Which leads us to how that psyche might have changed. It’s striking that just two years after the Queen’s coronation, at the general election in 1955, the Conservative party won a majority of the seats in Scotland - and a majority of the votes. Britishness, says Sir Tom, was uncritically dominant and the SNP was, in his words, a “sect” and nothing more. From the 1960s onwards, there was also only one dominant political force: Labour.
What has happened to all the parties since then, says Sir Tom, is one of the most striking changes of the last 70 years. “Now the SNP is the acknowledged dominant force in Scottish politics and we’ve already had one referendum,” he says. “Compare it to the period immediately after the war - the nations had come together in a collective solidarity against the greatest evil that the world has ever known. And of course that was total war - Britishness was uncritically dominant and the national party in Scotland for that reason was a marginal force. Scots were still aware of their identity but as a political force, the SNP was weak. Now there is the very real possibility, given the polls, that Scotland might have a future as an independent state. People in the 1950s would have laughed at you if you’d even suggested it.”
Given all this dramatic change - economic and political - the final question really is what has stayed the same. For John Foggo and Sandra Findlay, the Queen is certainly one of the continuities but Sir Tom wonders if she’s the only one left. Not only has there been a kind of revolution during her reign, in recent years - thanks in large part to technology - it has been turbo-charged. “When I look at it across the panorama of the past,” says Sir Tom, “because that’s my trade, I can see that there has been a structural transformation in virtually every aspect of Scottish society.”
As for the Queen, Sir Tom says that she is one of the few consistencies. “The Queen is almost alone,” he says. “In a sense she demonstrates that she is an exception. I’m not one of those who thinks the monarchy will disappear after the death of the Queen but certainly the significance of the monarchy in British society will not be as great.” Seventy years ago, he says, the street parties on his housing estate in Motherwell were taken for granted. Not anymore.
The other profound signs of transition are all around us, he says - the decline of the Church for example. There have also been some great positive signs, he says, such as the relative decline of sectarianism. He also says he can detect in his ten grandchildren and their generation an increase in confidence and a much greater willingness to express their opinions and question the old perceived wisdoms.

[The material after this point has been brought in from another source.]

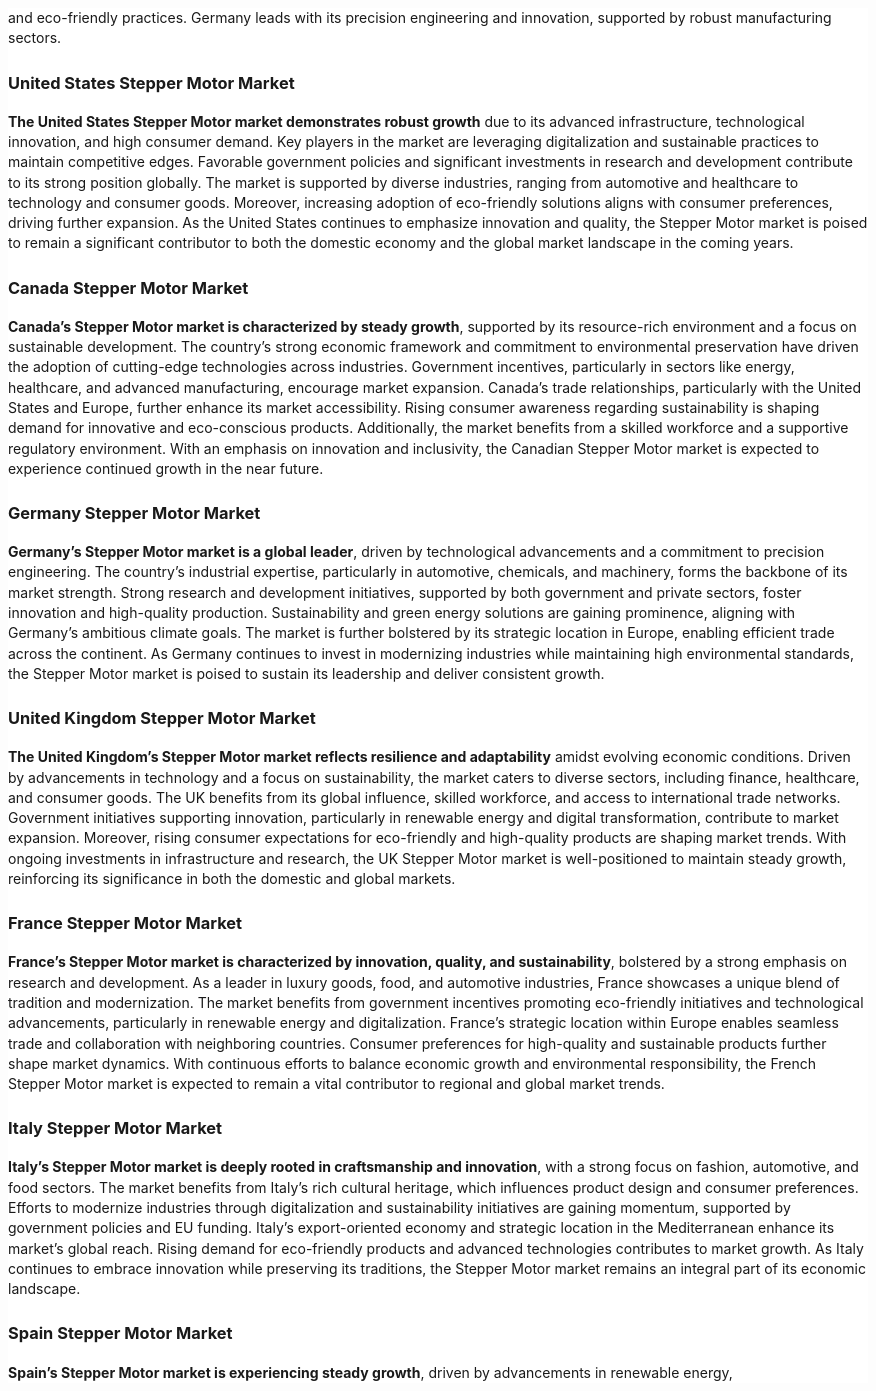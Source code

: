 and eco-friendly practices. Germany leads with its precision engineering and innovation, supported by robust manufacturing sectors.</span></em></p></blockquote><h3><strong>United States Stepper Motor Market</strong></h3><p><strong>The United States Stepper Motor market demonstrates robust growth</strong> due to its advanced infrastructure, technological innovation, and high consumer demand. Key players in the market are leveraging digitalization and sustainable practices to maintain competitive edges. Favorable government policies and significant investments in research and development contribute to its strong position globally. The market is supported by diverse industries, ranging from automotive and healthcare to technology and consumer goods. Moreover, increasing adoption of eco-friendly solutions aligns with consumer preferences, driving further expansion. As the United States continues to emphasize innovation and quality, the Stepper Motor market is poised to remain a significant contributor to both the domestic economy and the global market landscape in the coming years.</p><h3><strong>Canada Stepper Motor Market</strong></h3><p><strong>Canada&rsquo;s Stepper Motor market is characterized by steady growth</strong>, supported by its resource-rich environment and a focus on sustainable development. The country&rsquo;s strong economic framework and commitment to environmental preservation have driven the adoption of cutting-edge technologies across industries. Government incentives, particularly in sectors like energy, healthcare, and advanced manufacturing, encourage market expansion. Canada&rsquo;s trade relationships, particularly with the United States and Europe, further enhance its market accessibility. Rising consumer awareness regarding sustainability is shaping demand for innovative and eco-conscious products. Additionally, the market benefits from a skilled workforce and a supportive regulatory environment. With an emphasis on innovation and inclusivity, the Canadian Stepper Motor market is expected to experience continued growth in the near future.</p><h3><strong>Germany Stepper Motor Market</strong></h3><p><strong>Germany&rsquo;s Stepper Motor market is a global leader</strong>, driven by technological advancements and a commitment to precision engineering. The country&rsquo;s industrial expertise, particularly in automotive, chemicals, and machinery, forms the backbone of its market strength. Strong research and development initiatives, supported by both government and private sectors, foster innovation and high-quality production. Sustainability and green energy solutions are gaining prominence, aligning with Germany&rsquo;s ambitious climate goals. The market is further bolstered by its strategic location in Europe, enabling efficient trade across the continent. As Germany continues to invest in modernizing industries while maintaining high environmental standards, the Stepper Motor market is poised to sustain its leadership and deliver consistent growth.</p><h3><strong>United Kingdom Stepper Motor Market</strong></h3><p><strong>The United Kingdom&rsquo;s Stepper Motor market reflects resilience and adaptability</strong> amidst evolving economic conditions. Driven by advancements in technology and a focus on sustainability, the market caters to diverse sectors, including finance, healthcare, and consumer goods. The UK benefits from its global influence, skilled workforce, and access to international trade networks. Government initiatives supporting innovation, particularly in renewable energy and digital transformation, contribute to market expansion. Moreover, rising consumer expectations for eco-friendly and high-quality products are shaping market trends. With ongoing investments in infrastructure and research, the UK Stepper Motor market is well-positioned to maintain steady growth, reinforcing its significance in both the domestic and global markets.</p><h3><strong>France Stepper Motor Market</strong></h3><p><strong>France&rsquo;s Stepper Motor market is characterized by innovation, quality, and sustainability</strong>, bolstered by a strong emphasis on research and development. As a leader in luxury goods, food, and automotive industries, France showcases a unique blend of tradition and modernization. The market benefits from government incentives promoting eco-friendly initiatives and technological advancements, particularly in renewable energy and digitalization. France&rsquo;s strategic location within Europe enables seamless trade and collaboration with neighboring countries. Consumer preferences for high-quality and sustainable products further shape market dynamics. With continuous efforts to balance economic growth and environmental responsibility, the French Stepper Motor market is expected to remain a vital contributor to regional and global market trends.</p><h3><strong>Italy Stepper Motor Market</strong></h3><p><strong>Italy&rsquo;s Stepper Motor market is deeply rooted in craftsmanship and innovation</strong>, with a strong focus on fashion, automotive, and food sectors. The market benefits from Italy&rsquo;s rich cultural heritage, which influences product design and consumer preferences. Efforts to modernize industries through digitalization and sustainability initiatives are gaining momentum, supported by government policies and EU funding. Italy&rsquo;s export-oriented economy and strategic location in the Mediterranean enhance its market&rsquo;s global reach. Rising demand for eco-friendly products and advanced technologies contributes to market growth. As Italy continues to embrace innovation while preserving its traditions, the Stepper Motor market remains an integral part of its economic landscape.</p><h3><strong>Spain Stepper Motor Market</strong></h3><p><strong>Spain&rsquo;s Stepper Motor market is experiencing steady growth</strong>, driven by advancements in renewable energy,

However, Sir Tom can’t help comparing the new dawn of the 50s with the atmosphere of 2022. In the 50s, there were the new housing estates like the one Tom grew up on, and rising standards of living, and a feeling of relief and confidence after the War. But what do we have now? A troubled economy, Brexit, and a deeply unsettled political landscape. All of it, says Sir Tom, makes for difficult times. “I don’t think you could say there’s total depression across the land,” he says. “But there’s nothing like the atmosphere that existed in the 1950s. If the 50s was the age of optimism, we are now in the age of anxiety.”